WHAT IS EXPECTED: Both the line with "Lorem ipsum dolor sit" and the line with "[Vitae purus faucibus" in the records below must appear in the output, along with every line between them, exactly and with nothing added.

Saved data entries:
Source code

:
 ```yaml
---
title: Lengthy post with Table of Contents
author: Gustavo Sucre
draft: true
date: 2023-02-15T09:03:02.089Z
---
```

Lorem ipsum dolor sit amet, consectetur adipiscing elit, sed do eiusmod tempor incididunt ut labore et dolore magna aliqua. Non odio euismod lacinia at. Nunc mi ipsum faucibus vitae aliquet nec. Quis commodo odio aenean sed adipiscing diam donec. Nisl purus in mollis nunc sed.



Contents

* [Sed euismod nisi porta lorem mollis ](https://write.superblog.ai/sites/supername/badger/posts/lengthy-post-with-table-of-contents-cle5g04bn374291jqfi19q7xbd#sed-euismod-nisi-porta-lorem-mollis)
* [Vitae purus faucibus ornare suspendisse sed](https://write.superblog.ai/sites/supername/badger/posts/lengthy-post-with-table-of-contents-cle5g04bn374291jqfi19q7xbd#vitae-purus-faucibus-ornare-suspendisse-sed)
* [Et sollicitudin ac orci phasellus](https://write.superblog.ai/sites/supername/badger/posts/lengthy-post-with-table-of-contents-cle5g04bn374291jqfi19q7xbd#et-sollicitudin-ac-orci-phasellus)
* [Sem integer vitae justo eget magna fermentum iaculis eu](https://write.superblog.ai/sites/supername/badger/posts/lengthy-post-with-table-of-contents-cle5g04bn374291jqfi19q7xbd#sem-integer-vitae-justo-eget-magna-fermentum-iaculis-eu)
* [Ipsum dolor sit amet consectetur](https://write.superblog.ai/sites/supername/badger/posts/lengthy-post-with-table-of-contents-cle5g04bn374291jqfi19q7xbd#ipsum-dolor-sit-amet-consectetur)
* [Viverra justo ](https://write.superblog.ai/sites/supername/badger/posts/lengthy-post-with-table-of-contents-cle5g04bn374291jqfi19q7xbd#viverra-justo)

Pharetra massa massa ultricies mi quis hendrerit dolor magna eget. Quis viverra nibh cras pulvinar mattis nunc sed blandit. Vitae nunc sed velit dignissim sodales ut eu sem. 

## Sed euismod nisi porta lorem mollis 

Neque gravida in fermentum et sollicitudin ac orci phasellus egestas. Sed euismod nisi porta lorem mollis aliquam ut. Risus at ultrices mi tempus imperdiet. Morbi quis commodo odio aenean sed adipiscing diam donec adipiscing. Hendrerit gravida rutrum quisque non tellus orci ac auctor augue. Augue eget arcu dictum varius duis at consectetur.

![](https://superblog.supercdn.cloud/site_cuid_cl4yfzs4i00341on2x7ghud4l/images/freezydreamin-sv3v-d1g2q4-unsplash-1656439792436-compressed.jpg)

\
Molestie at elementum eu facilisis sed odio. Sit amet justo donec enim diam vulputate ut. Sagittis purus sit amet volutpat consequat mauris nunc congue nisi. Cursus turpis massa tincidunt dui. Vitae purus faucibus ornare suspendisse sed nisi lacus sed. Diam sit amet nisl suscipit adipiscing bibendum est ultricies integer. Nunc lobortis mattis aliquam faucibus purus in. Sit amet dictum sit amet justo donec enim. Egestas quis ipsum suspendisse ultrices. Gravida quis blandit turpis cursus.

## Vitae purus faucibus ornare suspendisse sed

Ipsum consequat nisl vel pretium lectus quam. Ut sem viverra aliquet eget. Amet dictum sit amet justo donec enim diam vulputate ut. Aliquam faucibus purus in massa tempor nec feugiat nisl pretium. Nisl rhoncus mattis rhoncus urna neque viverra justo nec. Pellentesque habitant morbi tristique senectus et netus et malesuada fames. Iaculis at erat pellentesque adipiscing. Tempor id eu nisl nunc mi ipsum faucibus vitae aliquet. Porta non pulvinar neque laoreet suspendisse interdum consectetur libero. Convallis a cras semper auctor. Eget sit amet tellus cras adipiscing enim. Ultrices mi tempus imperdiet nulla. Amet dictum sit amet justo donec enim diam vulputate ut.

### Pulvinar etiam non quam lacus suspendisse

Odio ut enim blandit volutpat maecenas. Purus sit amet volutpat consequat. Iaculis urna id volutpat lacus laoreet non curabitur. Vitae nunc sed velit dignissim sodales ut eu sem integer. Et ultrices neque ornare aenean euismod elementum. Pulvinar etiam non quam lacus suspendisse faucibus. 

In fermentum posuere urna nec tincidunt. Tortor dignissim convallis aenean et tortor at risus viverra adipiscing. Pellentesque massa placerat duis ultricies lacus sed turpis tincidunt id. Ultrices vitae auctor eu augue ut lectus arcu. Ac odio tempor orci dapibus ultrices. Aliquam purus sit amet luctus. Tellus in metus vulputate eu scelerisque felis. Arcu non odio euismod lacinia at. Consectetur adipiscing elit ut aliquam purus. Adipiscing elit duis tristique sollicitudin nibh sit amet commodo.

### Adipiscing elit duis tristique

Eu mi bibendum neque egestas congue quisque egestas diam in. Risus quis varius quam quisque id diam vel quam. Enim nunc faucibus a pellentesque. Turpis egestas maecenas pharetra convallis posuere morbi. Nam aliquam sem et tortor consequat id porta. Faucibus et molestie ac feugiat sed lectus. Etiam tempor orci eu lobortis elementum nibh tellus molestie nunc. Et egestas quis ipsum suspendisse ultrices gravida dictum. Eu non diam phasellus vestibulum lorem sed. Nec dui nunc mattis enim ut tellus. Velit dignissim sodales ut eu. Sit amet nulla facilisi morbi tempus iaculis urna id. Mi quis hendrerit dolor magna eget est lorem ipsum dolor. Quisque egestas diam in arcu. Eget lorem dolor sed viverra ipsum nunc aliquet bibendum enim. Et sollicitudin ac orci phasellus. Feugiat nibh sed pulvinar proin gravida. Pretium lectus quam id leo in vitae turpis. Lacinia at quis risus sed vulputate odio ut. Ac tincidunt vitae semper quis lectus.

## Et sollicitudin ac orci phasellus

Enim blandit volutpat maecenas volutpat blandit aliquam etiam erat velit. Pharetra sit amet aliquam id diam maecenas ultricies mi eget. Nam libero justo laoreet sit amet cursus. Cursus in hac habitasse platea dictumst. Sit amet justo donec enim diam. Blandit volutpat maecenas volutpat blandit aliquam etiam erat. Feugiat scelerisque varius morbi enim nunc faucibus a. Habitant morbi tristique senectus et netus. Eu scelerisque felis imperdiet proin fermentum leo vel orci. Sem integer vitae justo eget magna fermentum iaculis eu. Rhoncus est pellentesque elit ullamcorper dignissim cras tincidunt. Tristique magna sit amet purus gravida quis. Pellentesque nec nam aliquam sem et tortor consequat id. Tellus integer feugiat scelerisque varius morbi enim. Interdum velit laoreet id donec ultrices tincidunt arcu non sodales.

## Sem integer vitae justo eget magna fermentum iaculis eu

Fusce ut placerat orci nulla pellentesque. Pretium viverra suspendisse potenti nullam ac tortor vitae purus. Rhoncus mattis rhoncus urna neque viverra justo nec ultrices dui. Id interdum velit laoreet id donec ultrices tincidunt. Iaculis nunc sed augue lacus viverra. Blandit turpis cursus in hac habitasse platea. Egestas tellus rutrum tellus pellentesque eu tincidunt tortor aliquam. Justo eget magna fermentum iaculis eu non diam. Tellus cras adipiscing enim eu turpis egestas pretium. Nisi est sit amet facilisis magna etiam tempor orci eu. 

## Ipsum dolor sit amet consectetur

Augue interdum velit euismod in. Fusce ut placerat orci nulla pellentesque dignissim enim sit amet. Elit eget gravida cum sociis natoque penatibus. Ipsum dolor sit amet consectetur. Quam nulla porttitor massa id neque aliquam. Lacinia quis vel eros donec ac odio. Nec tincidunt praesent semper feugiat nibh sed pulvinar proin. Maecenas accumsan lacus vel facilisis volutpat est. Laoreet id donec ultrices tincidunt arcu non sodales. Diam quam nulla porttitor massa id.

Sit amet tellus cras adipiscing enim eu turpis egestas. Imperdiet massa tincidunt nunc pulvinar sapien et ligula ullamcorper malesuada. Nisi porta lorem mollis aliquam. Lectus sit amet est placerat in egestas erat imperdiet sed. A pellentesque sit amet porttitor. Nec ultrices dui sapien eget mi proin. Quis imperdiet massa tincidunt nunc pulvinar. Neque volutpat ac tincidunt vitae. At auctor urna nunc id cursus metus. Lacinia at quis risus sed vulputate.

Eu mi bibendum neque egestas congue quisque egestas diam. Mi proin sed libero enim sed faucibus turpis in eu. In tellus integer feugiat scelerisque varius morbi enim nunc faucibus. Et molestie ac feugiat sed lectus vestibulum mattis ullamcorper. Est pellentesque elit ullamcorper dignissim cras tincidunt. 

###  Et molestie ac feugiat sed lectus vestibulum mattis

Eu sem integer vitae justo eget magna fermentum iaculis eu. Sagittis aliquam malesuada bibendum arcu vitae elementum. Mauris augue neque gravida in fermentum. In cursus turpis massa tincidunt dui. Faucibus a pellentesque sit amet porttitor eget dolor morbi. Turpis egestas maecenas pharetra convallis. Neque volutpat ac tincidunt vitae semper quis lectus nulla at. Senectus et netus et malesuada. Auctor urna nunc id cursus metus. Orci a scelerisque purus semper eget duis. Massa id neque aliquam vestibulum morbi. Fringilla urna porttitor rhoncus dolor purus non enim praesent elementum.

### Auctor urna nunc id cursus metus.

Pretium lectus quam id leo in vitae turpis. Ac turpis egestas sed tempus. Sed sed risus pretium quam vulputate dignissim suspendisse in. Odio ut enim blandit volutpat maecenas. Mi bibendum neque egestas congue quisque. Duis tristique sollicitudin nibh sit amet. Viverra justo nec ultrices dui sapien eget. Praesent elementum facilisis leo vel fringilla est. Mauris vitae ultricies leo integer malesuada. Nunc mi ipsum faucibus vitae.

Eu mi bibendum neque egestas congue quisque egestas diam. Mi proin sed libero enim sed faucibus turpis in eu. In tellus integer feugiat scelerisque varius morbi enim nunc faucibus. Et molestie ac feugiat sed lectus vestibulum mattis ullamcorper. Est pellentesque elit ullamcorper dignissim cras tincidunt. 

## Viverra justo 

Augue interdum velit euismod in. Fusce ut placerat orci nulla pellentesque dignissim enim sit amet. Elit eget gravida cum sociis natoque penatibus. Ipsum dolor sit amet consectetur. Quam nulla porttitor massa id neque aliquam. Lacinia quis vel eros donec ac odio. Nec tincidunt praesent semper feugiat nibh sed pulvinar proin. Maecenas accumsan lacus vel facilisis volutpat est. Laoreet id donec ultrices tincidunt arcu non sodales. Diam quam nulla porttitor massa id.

SOLUTION TO THE PROBLEM:
Lorem ipsum dolor sit amet, consectetur adipiscing elit, sed do eiusmod tempor incididunt ut labore et dolore magna aliqua. Non odio euismod lacinia at. Nunc mi ipsum faucibus vitae aliquet nec. Quis commodo odio aenean sed adipiscing diam donec. Nisl purus in mollis nunc sed.



Contents

* [Sed euismod nisi porta lorem mollis ](https://write.superblog.ai/sites/supername/badger/posts/lengthy-post-with-table-of-contents-cle5g04bn374291jqfi19q7xbd#sed-euismod-nisi-porta-lorem-mollis)
* [Vitae purus faucibus ornare suspendisse sed](https://write.superblog.ai/sites/supername/badger/posts/lengthy-post-with-table-of-contents-cle5g04bn374291jqfi19q7xbd#vitae-purus-faucibus-ornare-suspendisse-sed)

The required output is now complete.